Dominion Settlement Leaves Fox With $54 Million Q3 Loss
Revenues rose 18% to $4.08 billion thanks to Super Bowl
Fox Corp. reported that it lost $54 million in the third quarter as a result of paying $787 million to settle a defamation lawsuit brought by Dominion Voting Systems against Fox News.
On Fox’s earnings call with analysts, CEO Lachlan Murdoch called the settlement with Dominion a business decision that avoided “the acrimony of a divisive trial” and a lengthy appeals process. He said the decision was “clearly in the best interests of the company and its shareholders.”
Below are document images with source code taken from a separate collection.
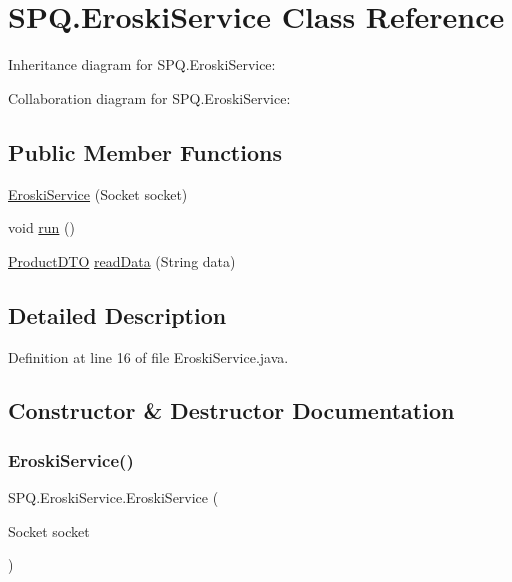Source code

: \hypertarget{class_s_p_q_1_1_eroski_service}{}\section{S\+P\+Q.\+Eroski\+Service Class Reference}
\label{class_s_p_q_1_1_eroski_service}


Inheritance diagram for S\+P\+Q.\+Eroski\+Service\+:


Collaboration diagram for S\+P\+Q.\+Eroski\+Service\+:
\subsection*{Public Member Functions}
\begin{DoxyCompactItemize}
\item 
\mbox{\hyperlink{class_s_p_q_1_1_eroski_service_a89b9137c5a6ba87692037a4b0bc2b14e}{Eroski\+Service}} (Socket socket)
\item 
void \mbox{\hyperlink{class_s_p_q_1_1_eroski_service_abacda123f2febc1eb7c2825eb4e46c37}{run}} ()
\item 
\mbox{\hyperlink{class_s_p_q_1_1dto_1_1_product_d_t_o}{Product\+D\+TO}} \mbox{\hyperlink{class_s_p_q_1_1_eroski_service_a89fa3f97cdca647e3c6d6606e5dc2443}{read\+Data}} (String data)
\end{DoxyCompactItemize}


\subsection{Detailed Description}


Definition at line 16 of file Eroski\+Service.\+java.



\subsection{Constructor \& Destructor Documentation}
\mbox{\label{class_s_p_q_1_1_eroski_service_a89b9137c5a6ba87692037a4b0bc2b14e}} 
\subsubsection{\texorpdfstring{Eroski\+Service()}{EroskiService()}}
{\footnotesize\ttfamily S\+P\+Q.\+Eroski\+Service.\+Eroski\+Service (\begin{DoxyParamCaption}\item[{Socket}]{socket }\end{DoxyParamCaption})}



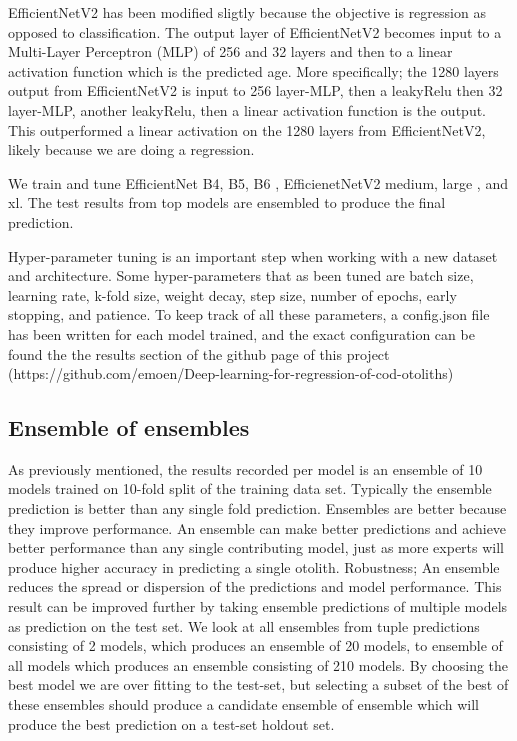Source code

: \documentclass[10pt,letterpaper]{article}
\begin{document}
EfficientNetV2 has been modified sligtly because the objective is regression as opposed to classification. The output layer of EfficientNetV2 becomes input to a Multi-Layer Perceptron (MLP) of 256 and 32 layers and then to a linear activation function which is the predicted age. More specifically; the 1280 layers output from EfficientNetV2 is input to 256 layer-MLP, then a leakyRelu \citep{DBLP:journals/corr/XuWCL15} then 32 layer-MLP, another leakyRelu, then a linear activation function is the output. This outperformed a linear activation on the 1280 layers from EfficientNetV2, likely because we are doing a regression.

We train and tune EfficientNet B4, B5, B6 \citep{DBLP:journals/corr/abs-1905-11946}, EfficienetNetV2 medium, large \citep{DBLP:journals/corr/abs-1905-11946}, and xl. 
The test results from top models are ensembled to produce the final prediction.

Hyper-parameter tuning is an important step when working with a new dataset and architecture. Some hyper-parameters
that as been tuned are batch size, learning rate, k-fold size, weight decay, step size, number of epochs, early stopping, and
patience. To keep track of all these parameters, a config.json file has been written for each model trained, and 
the exact configuration can be found the the results section of the github page of this project
(https://github.com/emoen/Deep-learning-for-regression-of-cod-otoliths)


\subsection*{Ensemble of ensembles}

As previously mentioned, the results recorded per model is an ensemble of 10 models trained on 10-fold split of the
training data set. Typically the ensemble prediction is better than any single fold prediction. Ensembles are better because they improve 
performance. An ensemble can make better predictions and achieve better performance than any single contributing model, just as more
experts will produce higher accuracy in predicting a single otolith.
Robustness; An ensemble reduces the spread or dispersion of the predictions and model performance.
This result can be improved further by taking ensemble predictions of multiple models as prediction on the test set.
We look at all ensembles from tuple predictions consisting of 2 models, which produces an ensemble of 20 models,
to ensemble of all models which produces an ensemble consisting of 210 models. 
By choosing the best model we are over fitting to the test-set, but 
selecting a subset of the best of these ensembles should produce a candidate ensemble
of ensemble which will produce the best prediction on a test-set holdout set.
\end{document}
“The settlement in no way alters Fox's commitment to the highest journalistic standards across our company or our passion for unabashedly reporting the news of the day,” he said.
“We’re proud of our Fox News team,” Murdoch added, noting that it remains both the No. 1 cable news network and the top network in terms of ratings in all of cable.
Asked about the departure of primetime host Tucker Carlson, Murdoch said that there would be no change in Fox’s programming strategy.
Murdoch also said he did not expect the Writers Guild of America strike to have a significant financial impact on Fox. While there might be some schedule changes, he said, Fox’s focus on live news and live sports limits the work stoppage’s impact. He added that Fox programs only two hours per day of primetime shows and has a balance between scripted and unscripted series.
The timing of the strike, with upfront presentations coming next week, “creates some hesitancy” among advertisers and “makes it hard to present an exact schedule if you’re in entertainment,” Murdoch said.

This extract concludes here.